Your assignment: Go through the data below and return each line where the string "bring" occurs.

Task data:
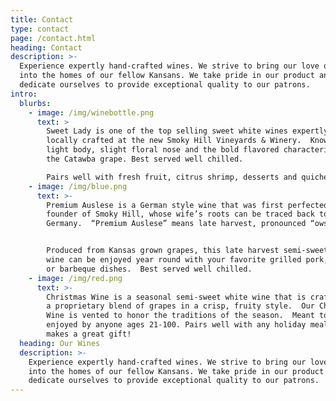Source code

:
 ```yaml
---
title: Contact
type: contact
page: /contact.html
heading: Contact
description: >-
  Experience expertly hand-crafted wines. We strive to bring our love of wine
  into the homes of our fellow Kansans. We take pride in our product and
  dedicate ourselves to provide exceptional quality to our patrons.
intro:
  blurbs:
    - image: /img/winebottle.png
      text: >
        Sweet Lady is one of the top selling sweet white wines expertly and
        locally crafted at the new Smoky Hill Vineyards & Winery.  Known for its
        light body, slight floral nose and the bold flavored characteristics of
        the Catawba grape. Best served well chilled.

        Pairs well with fresh fruit, citrus shrimp, desserts and quiche.
    - image: /img/blue.png
      text: >-
        Premium Auslese is a German style wine that was first perfected by the
        founder of Smoky Hill, whose wife’s roots can be traced back to Treir,
        Germany.  “Premium Auslese” means late harvest, pronounced “owslaysa”.


        Produced from Kansas grown grapes, this late harvest semi-sweet white
        wine can be enjoyed year round with your favorite grilled pork, chicken
        or barbeque dishes.  Best served well chilled.​
    - image: /img/red.png
      text: >-
        Christmas Wine is a seasonal semi-sweet white wine that is crafted from
        a proprietary blend of grapes in a crisp, fruity style.  Our Christmas
        Wine is vented to honor the traditions of the season.  Meant to be
        enjoyed by anyone ages 21-100. Pairs well with any holiday meal and
        makes a great gift!
  heading: Our Wines
  description: >-
    Experience expertly hand-crafted wines. We strive to bring our love of wine
    into the homes of our fellow Kansans. We take pride in our product and
    dedicate ourselves to provide exceptional quality to our patrons.
---
```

Written answer:
  Experience expertly hand-crafted wines. We strive to bring our love of wine
    Experience expertly hand-crafted wines. We strive to bring our love of wine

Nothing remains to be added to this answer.